Origines du conflit
Afin de bien comprendre la tragédie qui a eu lieu à Reesor Siding, il est primordial de connaître les évènements précurseurs. À mon avis, l’élément déclencheur remonte au début du XXe siècle lorsque le mouvement colonisateur canadien-français s‘étend à la région de Kapuskasing. Avant cette diaspora, le portrait démographique de la région est totalement différent. En effets, les francophones sont quasi inexistants avant les années 1900, alors qu’au moment du drame de Reesor Siding en 1963 des villes et villages comme Hearst, Opasatika, Val Rita et plusieurs autres sont peuplés par une forte majorité de francophone. La plupart des acteurs sur les lieux du drame dans la nuit du 10 au 11 février sont francophones.
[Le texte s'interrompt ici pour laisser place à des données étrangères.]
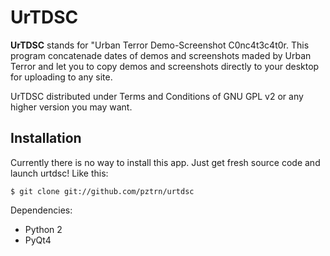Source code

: # UrTDSC

**UrTDSC** stands for "Urban Terror Demo-Screenshot C0nc4t3c4t0r. This program concatenade dates of demos and screenshots maded by Urban Terror and let you to copy demos and screenshots directly to your desktop for uploading to any site.

UrTDSC distributed under Terms and Conditions of GNU GPL v2 or any higher version you may want.

## Installation
Currently there is no way to install this app. Just get fresh source code and launch urtdsc! Like this:

    $ git clone git://github.com/pztrn/urtdsc

Dependencies:
  * Python 2
  * PyQt4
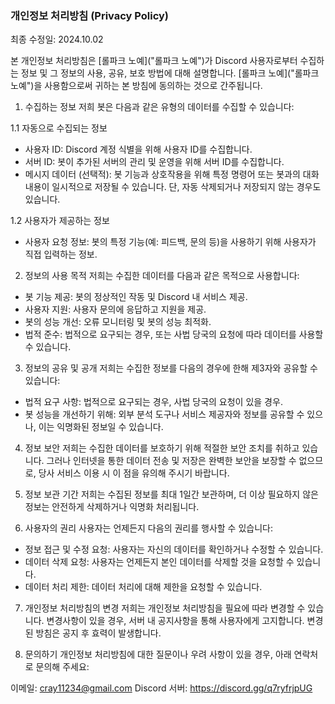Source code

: ### 개인정보 처리방침 (Privacy Policy)
최종 수정일: 2024.10.02

본 개인정보 처리방침은 [롤파크 노예]("롤파크 노예")가 Discord 사용자로부터 수집하는 정보 및 그 정보의 사용, 공유, 보호 방법에 대해 설명합니다. [롤파크 노예]("롤파크 노예")을 사용함으로써 귀하는 본 방침에 동의하는 것으로 간주됩니다.

1. 수집하는 정보
   저희 봇은 다음과 같은 유형의 데이터를 수집할 수 있습니다:

1.1 자동으로 수집되는 정보
- 사용자 ID: Discord 계정 식별을 위해 사용자 ID를 수집합니다.
- 서버 ID: 봇이 추가된 서버의 관리 및 운영을 위해 서버 ID를 수집합니다.
- 메시지 데이터 (선택적): 봇 기능과 상호작용을 위해 특정 명령어 또는 봇과의 대화 내용이 일시적으로 저장될 수 있습니다. 단, 자동 삭제되거나 저장되지 않는 경우도 있습니다.

1.2 사용자가 제공하는 정보
- 사용자 요청 정보: 봇의 특정 기능(예: 피드백, 문의 등)을 사용하기 위해 사용자가 직접 입력하는 정보.

2. 정보의 사용 목적
   저희는 수집한 데이터를 다음과 같은 목적으로 사용합니다:

- 봇 기능 제공: 봇의 정상적인 작동 및 Discord 내 서비스 제공.
- 사용자 지원: 사용자 문의에 응답하고 지원을 제공.
- 봇의 성능 개선: 오류 모니터링 및 봇의 성능 최적화.
- 법적 준수: 법적으로 요구되는 경우, 또는 사법 당국의 요청에 따라 데이터를 사용할 수 있습니다.

3. 정보의 공유 및 공개
   저희는 수집한 정보를 다음의 경우에 한해 제3자와 공유할 수 있습니다:

- 법적 요구 사항: 법적으로 요구되는 경우, 사법 당국의 요청이 있을 경우.
- 봇 성능을 개선하기 위해: 외부 분석 도구나 서비스 제공자와 정보를 공유할 수 있으나, 이는 익명화된 정보일 수 있습니다.

4. 정보 보안
   저희는 수집한 데이터를 보호하기 위해 적절한 보안 조치를 취하고 있습니다. 그러나 인터넷을 통한 데이터 전송 및 저장은 완벽한 보안을 보장할 수 없으므로, 당사 서비스 이용 시 이 점을 유의해 주시기 바랍니다.

5. 정보 보관 기간
   저희는 수집된 정보를 최대 1일간 보관하며, 더 이상 필요하지 않은 정보는 안전하게 삭제하거나 익명화 처리됩니다.

6. 사용자의 권리
   사용자는 언제든지 다음의 권리를 행사할 수 있습니다:

- 정보 접근 및 수정 요청: 사용자는 자신의 데이터를 확인하거나 수정할 수 있습니다.
- 데이터 삭제 요청: 사용자는 언제든지 본인 데이터를 삭제할 것을 요청할 수 있습니다.
- 데이터 처리 제한: 데이터 처리에 대해 제한을 요청할 수 있습니다.

7. 개인정보 처리방침의 변경
   저희는 개인정보 처리방침을 필요에 따라 변경할 수 있습니다. 변경사항이 있을 경우, 서버 내 공지사항을 통해 사용자에게 고지합니다. 변경된 방침은 공지 후 효력이 발생합니다.

8. 문의하기
   개인정보 처리방침에 대한 질문이나 우려 사항이 있을 경우, 아래 연락처로 문의해 주세요:

이메일: cray11234@gmail.com
Discord 서버: https://discord.gg/q7ryfrjpUG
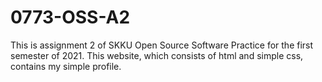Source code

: # 0773-OSS-A2
This is assignment 2 of SKKU Open Source Software Practice for the first semester of 2021. This website, which consists of html and simple css, contains my simple profile.
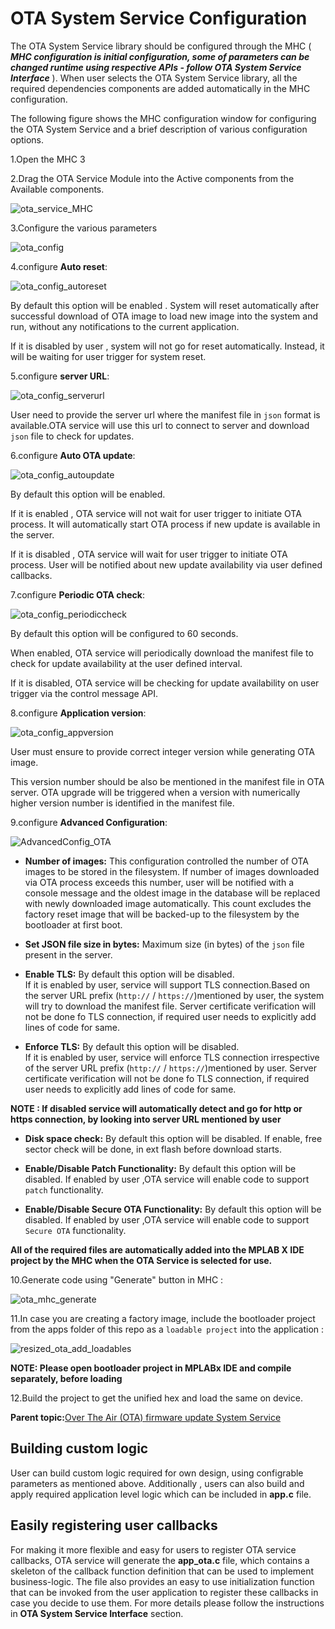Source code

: # OTA System Service Configuration

The OTA System Service library should be configured through the MHC \( ***MHC configuration is initial configuration, some of parameters can be changed runtime using respective APIs - follow OTA System Service Interface*** \). When user selects the OTA System Service library, all the required dependencies components are added automatically in the MHC configuration.

The following figure shows the MHC configuration window for configuring the OTA System Service and a brief description of various configuration options.

1.Open the MHC 3

2.Drag the OTA Service Module into the Active components from the Available components.

![ota_service_MHC](resources/images/GUID-EB36963A-A6D4-49BC-A78F-461F15031AB8-low.png)

3.Configure the various parameters

![ota_config](resources/images/GUID-63897CE4-6840-406B-82A9-F56C5AEC9FE1-low.png)

4.configure **Auto reset**:

![ota_config_autoreset](resources/images/GUID-511FAF9D-2A70-4A8C-82DF-5C0677765B47-low.png)

By default this option will be enabled . System will reset automatically after successful download of OTA image to load new image into the system and run, without any notifications to the current application.

If it is disabled by user , system will not go for reset automatically. Instead, it will be waiting for user trigger for system reset.

5.configure **server URL**:

![ota_config_serverurl](resources/images/GUID-B9FF72A6-4CCB-4474-8E28-991670DE743C-low.png)

User need to provide the server url where the manifest file in `json` format is available.OTA service will use this url to connect to server and download `json` file to check for updates.

6.configure **Auto OTA update**:

![ota_config_autoupdate](resources/images/GUID-8DA19CE5-1D03-4191-84B7-765DCC81DDC7-low.png)

By default this option will be enabled.

If it is enabled , OTA service will not wait for user trigger to initiate OTA process. It will automatically start OTA process if new update is available in the server.

If it is disabled , OTA service will wait for user trigger to initiate OTA process. User will be notified about new update availability via user defined callbacks.

7.configure **Periodic OTA check**:

![ota_config_periodiccheck](resources/images/GUID-276D2B42-78EF-4EF5-9FDD-7B60A792CA36-low.png)

By default this option will be configured to 60 seconds.

When enabled, OTA service will periodically download the manifest file to check for update availability at the user defined interval.

If it is disabled, OTA service will be checking for update availability on user trigger via the control message API.

8.configure **Application version**:

![ota_config_appversion](resources/images/GUID-2BFEC2AC-400F-44FB-A3E4-86BD5D340EDC-low.png)

User must ensure to provide correct integer version while generating OTA image.

This version number should be also be mentioned in the manifest file in OTA server. OTA upgrade will be triggered when a version with numerically higher version number is identified in the manifest file.

9.configure **Advanced Configuration**:

![AdvancedConfig_OTA](resources/images/GUID-4FB01955-BF91-4B1A-AD18-50D01BF954B4-low.png)

-   **Number of images:** This configuration controlled the number of OTA images to be stored in the filesystem. If number of images downloaded via OTA process exceeds this number, user will be notified with a console message and the oldest image in the database will be replaced with newly downloaded image automatically. This count excludes the factory reset image that will be backed-up to the filesystem by the bootloader at first boot.

-   **Set JSON file size in bytes:** Maximum size \(in bytes\) of the `json` file present in the server.

-   **Enable TLS:** By default this option will be disabled.<br />If it is enabled by user, service will support TLS connection.Based on the server URL prefix \(`http://` / `https://`\)mentioned by user, the system will try to download the manifest file. Server certificate verification will not be done fo TLS connection, if required user needs to explicitly add lines of code for same.

-   **Enforce TLS:** By default this option will be disabled.<br />If it is enabled by user, service will enforce TLS connection irrespective of the server URL prefix \(`http://` / `https://`\)mentioned by user. Server certificate verification will not be done fo TLS connection, if required user needs to explicitly add lines of code for same.


**NOTE : If disabled service will automatically detect and go for http or https connection, by looking into server URL mentioned by user**

-   **Disk space check:** By default this option will be disabled. If enable, free sector check will be done, in ext flash before download starts.

-   **Enable/Disable Patch Functionality:** By default this option will be disabled. If enabled by user ,OTA service will enable code to support `patch` functionality.

-   **Enable/Disable Secure OTA Functionality:** By default this option will be disabled. If enabled by user ,OTA service will enable code to support `Secure OTA` functionality.


**All of the required files are automatically added into the MPLAB X IDE project by the MHC when the OTA Service is selected for use.**

10.Generate code using "Generate" button in MHC :

![ota_mhc_generate](resources/images/GUID-90157A96-7171-4DC8-BDAB-1CACE8395898-low.png)

11.In case you are creating a factory image, include the bootloader project from the apps folder of this repo as a `loadable project` into the application :

![resized_ota_add_loadables](resources/images/GUID-E3F0AB13-BEE8-4E93-B331-E8CCA7E34BEE-low.png)

**NOTE: Please open bootloader project in MPLABx IDE and compile separately, before loading**

12.Build the project to get the unified hex and load the same on device.

**Parent topic:**[Over The Air \(OTA\) firmware update System Service](resources/images/GUID-AF87F0BB-E319-4436-A302-357BFA7E193E.md)

## Building custom logic

User can build custom logic required for own design, using configrable parameters as mentioned above. Additionally , users can also build and apply required application level logic which can be included in **app.c** file.

## Easily registering user callbacks

For making it more flexible and easy for users to register OTA service callbacks, OTA service will generate the **app\_ota.c** file, which contains a skeleton of the callback function definition that can be used to implement business-logic. The file also provides an easy to use initialization function that can be invoked from the user application to register these callbacks in case you decide to use them. For more details please follow the instructions in **OTA System Service Interface** section.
Cependant, ces francophones sont arrivés dans le coin lors de plusieurs vagues successives de 1900 à 1963. Ceux qui travaillent pour l'usine sont des francophones qui sont installés dans la région depuis le plus longtemps. La plupart d’entre eux sont natifs de la région. Ils sont bien implantés dans la communauté de la ville de Kapuskasing et plusieurs d'entre eux peuvent très bien se débrouiller en anglais. Du côté des colons, plusieurs sont natifs du Québec où ont grandi en campagne sur la ferme familiale[1]. Les contacts avec la ville centrale plus anglophone de Kapuskasing sont plus rares ce qui fait en sorte qu’ils parlent seulement le français. Une certaine rivalité, pour ne pas dire une haine, existe entre ces deux groupes.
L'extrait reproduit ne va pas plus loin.